私はこう思う!

INDEX

石油の一滴は、血の一滴

永岡 文庸氏 fumiyou nagaoka
法政大学経済学部教授

経団連会長の石坂泰三氏が並み居る大企業トップに熱弁を振るっている。「石油の一滴は、血の一滴。日本は石油のために、世界を相手に戦争したんじゃないのか」。

敗戦から10年後の約60年前の話だ。リスクの高い日の丸油田のアラビア石油への出資を渋る財界人を叱咤し、説得しているのだ。説得は功を奏した。実は石坂氏も個人で出資、もし一発でカフジ油田が当たらなければ破産していたとの落ちがついている。

そんな経済人の熱気も今は昔の話。石坂氏ら経済界の主流を占めた「資源派財界人」という言葉はとっくに死語になっている。市場にまかせろ、アメリカに歯向かうな。こんな風潮の中で、日本のエネルギー戦略は空洞化していった。

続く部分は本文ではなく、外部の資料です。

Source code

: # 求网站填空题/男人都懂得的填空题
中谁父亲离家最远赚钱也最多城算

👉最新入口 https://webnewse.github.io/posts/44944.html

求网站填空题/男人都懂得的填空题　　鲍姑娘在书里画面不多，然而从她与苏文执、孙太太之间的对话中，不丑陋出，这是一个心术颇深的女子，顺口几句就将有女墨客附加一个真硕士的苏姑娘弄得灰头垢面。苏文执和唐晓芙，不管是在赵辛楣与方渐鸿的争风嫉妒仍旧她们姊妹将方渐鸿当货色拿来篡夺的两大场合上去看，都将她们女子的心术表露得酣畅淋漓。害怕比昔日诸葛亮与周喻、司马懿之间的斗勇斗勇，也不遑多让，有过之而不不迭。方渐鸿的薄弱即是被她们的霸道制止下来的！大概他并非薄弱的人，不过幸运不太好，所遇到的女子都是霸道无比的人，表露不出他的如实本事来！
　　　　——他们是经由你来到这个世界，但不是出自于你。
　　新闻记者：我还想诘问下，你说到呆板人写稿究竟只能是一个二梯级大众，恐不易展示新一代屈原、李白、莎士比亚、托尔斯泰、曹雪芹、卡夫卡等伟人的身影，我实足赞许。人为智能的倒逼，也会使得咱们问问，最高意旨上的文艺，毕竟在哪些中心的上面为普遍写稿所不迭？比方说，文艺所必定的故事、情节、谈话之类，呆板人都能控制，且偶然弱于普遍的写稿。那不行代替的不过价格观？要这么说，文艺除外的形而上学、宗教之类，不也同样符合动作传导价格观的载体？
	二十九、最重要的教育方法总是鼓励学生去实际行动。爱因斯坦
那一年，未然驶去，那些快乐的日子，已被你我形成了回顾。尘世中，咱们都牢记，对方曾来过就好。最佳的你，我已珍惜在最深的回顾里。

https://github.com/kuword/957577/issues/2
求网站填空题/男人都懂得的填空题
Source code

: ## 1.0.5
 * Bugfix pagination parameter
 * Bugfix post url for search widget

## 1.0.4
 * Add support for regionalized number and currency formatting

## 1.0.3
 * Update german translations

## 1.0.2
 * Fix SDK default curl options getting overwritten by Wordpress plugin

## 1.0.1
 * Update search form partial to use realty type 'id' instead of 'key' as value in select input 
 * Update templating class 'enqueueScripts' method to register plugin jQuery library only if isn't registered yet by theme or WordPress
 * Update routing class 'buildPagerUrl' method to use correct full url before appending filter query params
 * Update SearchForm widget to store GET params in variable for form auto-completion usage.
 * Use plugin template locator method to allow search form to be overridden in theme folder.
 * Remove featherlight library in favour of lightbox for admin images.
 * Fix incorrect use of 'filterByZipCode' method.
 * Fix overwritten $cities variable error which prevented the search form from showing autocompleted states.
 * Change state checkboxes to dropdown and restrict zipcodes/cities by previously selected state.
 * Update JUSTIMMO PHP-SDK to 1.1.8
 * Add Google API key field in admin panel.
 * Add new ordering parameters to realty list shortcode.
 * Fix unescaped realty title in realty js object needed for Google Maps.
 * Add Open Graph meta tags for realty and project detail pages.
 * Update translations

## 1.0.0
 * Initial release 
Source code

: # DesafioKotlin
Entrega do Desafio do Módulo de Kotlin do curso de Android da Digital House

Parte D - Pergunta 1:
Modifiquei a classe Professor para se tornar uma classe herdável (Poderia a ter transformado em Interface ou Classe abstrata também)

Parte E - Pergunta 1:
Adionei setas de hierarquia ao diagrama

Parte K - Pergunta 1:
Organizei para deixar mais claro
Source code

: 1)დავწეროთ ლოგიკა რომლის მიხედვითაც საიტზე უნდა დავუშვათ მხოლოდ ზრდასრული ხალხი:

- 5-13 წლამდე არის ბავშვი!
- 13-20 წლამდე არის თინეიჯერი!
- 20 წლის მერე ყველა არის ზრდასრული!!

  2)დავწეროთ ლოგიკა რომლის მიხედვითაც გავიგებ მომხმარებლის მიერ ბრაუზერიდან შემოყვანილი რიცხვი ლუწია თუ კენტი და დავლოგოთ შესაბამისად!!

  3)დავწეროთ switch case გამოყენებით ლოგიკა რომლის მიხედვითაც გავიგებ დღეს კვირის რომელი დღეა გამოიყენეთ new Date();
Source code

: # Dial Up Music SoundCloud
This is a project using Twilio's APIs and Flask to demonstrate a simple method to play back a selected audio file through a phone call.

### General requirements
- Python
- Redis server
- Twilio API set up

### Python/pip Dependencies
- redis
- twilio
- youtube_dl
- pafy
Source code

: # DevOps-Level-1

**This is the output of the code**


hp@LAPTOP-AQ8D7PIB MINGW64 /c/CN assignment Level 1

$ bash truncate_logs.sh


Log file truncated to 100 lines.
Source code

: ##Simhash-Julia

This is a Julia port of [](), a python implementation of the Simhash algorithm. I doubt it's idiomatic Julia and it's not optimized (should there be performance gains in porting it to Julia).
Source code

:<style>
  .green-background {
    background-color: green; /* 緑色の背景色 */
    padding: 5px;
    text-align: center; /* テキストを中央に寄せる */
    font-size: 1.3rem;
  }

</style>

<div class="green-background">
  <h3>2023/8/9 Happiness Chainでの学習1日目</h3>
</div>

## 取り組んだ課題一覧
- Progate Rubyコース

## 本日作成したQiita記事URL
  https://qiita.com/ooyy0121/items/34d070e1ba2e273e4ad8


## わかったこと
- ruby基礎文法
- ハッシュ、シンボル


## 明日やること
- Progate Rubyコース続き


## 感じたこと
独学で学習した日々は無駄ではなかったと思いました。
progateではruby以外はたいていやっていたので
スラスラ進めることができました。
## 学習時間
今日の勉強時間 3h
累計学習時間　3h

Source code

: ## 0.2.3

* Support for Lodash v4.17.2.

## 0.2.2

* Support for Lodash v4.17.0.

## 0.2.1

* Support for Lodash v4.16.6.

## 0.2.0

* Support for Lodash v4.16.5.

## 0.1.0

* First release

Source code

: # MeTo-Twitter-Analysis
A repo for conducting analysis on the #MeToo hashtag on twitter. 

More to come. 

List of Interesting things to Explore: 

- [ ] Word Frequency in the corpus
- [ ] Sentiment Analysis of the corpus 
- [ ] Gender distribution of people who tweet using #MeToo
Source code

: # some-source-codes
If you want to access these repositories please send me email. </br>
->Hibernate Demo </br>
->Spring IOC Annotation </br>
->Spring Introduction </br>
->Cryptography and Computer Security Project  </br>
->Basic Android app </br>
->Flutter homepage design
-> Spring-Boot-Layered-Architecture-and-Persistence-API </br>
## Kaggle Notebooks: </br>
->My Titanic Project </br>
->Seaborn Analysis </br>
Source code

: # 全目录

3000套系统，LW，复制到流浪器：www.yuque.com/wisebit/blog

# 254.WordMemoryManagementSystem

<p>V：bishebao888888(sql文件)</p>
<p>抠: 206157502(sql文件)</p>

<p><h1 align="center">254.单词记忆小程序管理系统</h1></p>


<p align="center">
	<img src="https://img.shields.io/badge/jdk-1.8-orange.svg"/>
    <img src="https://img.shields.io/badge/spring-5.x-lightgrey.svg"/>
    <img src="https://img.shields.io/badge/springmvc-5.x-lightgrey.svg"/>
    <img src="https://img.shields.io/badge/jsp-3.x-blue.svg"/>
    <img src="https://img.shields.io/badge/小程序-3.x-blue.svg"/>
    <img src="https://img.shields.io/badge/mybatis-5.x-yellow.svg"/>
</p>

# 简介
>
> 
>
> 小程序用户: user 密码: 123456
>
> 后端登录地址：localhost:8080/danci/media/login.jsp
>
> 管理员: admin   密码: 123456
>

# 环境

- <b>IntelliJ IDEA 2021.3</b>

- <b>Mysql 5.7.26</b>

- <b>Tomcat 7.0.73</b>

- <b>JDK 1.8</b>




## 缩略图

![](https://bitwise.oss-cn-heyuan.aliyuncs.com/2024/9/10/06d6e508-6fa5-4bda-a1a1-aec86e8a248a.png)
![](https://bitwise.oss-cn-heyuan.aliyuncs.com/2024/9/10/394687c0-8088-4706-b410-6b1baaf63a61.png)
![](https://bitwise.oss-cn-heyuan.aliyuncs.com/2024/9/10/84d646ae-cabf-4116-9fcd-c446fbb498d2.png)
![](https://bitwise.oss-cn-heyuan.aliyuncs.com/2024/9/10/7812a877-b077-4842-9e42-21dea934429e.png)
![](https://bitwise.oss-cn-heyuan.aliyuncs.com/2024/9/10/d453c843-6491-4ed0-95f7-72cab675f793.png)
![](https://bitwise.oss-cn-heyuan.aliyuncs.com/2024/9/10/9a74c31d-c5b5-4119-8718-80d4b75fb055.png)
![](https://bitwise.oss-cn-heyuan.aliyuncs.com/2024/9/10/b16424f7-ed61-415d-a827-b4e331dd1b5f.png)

その中で唯一の戦略が、70年代の石油危機後に始まる「脱石油(中東)」の原子力政策だったはずだ。米国の猛反対を外交交渉で説得した核燃料サイクル策も含め、日本の国益だった。メディアが「原子力村」をどのように検証しても、当時そしてその後の世界情勢の中で、原発推進は、国益が故の決断だった事実は動かない。

反省は必要だ。決断への後悔もいい。だけど糾弾する資格がメディアにあるのか。

「もし現在が過去を裁判するなら、未来が失われるだろう」と喝破したのは、ウィンストン・チャーチルだ。過去の誤りを是正し、恐るべき未来を抑制できることを願う、と続く。

恐るべき未来は、もう現実だ。電気料金の高騰、工場やデータセンターの海外移転、石油・ガスの輸入増による貿易収支の赤字拡大。国際外交の最重要課題の地球温暖化対策へのゼロ回答。原発停止で、弱い日本の外交力の切り札や信用がなくなってしまった。

日本は技術力とそれに伴う経済力がなければ世界に相手にされない。より安全な原発開発と対策と再生エネルギーの技術。危機をバネに日本は世界の先頭を走っている。

さらに、企業の省エネ技術を加えれば恐るべき未来を抑制できる。昨年末の政権交代で、現実的な是正が出来なければ「血の一滴」の悪夢がよみがえる。